→ Exercise inputs:

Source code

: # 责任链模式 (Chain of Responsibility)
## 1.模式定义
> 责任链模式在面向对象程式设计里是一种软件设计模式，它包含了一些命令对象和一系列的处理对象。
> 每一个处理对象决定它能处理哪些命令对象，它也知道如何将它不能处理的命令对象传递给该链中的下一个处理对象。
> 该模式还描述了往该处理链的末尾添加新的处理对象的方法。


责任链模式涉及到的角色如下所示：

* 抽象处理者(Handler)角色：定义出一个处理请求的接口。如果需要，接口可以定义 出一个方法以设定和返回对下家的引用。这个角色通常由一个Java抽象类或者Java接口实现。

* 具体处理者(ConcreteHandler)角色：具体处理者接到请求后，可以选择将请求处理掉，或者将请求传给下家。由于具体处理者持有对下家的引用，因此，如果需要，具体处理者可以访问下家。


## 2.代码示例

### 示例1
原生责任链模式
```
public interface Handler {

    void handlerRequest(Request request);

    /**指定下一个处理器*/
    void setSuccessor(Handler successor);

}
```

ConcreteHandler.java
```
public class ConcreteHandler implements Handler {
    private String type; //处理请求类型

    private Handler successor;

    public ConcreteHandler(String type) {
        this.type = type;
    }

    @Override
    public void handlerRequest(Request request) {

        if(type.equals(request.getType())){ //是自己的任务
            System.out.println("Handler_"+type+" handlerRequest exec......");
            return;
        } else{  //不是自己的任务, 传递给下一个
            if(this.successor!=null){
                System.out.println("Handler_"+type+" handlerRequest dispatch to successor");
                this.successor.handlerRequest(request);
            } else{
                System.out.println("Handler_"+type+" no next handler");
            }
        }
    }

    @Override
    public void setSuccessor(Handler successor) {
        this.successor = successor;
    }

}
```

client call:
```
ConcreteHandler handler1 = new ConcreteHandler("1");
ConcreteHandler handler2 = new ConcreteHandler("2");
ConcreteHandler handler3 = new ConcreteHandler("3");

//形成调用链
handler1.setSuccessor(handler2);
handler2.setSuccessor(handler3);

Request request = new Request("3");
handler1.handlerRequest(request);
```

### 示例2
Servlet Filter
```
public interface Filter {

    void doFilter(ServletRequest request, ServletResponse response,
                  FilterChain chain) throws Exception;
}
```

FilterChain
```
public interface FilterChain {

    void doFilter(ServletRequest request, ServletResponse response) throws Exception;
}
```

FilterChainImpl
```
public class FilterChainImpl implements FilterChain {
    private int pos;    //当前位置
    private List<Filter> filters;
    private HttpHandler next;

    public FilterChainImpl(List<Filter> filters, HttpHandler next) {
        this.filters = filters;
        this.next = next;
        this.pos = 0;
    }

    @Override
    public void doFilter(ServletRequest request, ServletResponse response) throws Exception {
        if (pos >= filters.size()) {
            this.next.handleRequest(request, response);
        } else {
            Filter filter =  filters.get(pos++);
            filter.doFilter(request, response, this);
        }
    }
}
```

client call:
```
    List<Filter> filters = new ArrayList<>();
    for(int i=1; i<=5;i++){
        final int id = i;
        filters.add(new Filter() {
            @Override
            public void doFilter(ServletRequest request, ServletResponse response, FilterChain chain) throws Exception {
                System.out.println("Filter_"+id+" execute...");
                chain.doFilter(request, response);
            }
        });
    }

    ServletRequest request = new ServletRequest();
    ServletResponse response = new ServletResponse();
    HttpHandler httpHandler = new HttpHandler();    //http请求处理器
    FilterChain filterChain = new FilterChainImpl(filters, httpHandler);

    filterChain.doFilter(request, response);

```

* * *

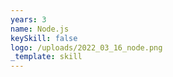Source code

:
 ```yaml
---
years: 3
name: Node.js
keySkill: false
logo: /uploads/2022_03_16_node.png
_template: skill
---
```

→ Task to carry out:
Of the lines above, count those containing the word "setSuccessor", and give the number by itself.

→ Exercise response:
4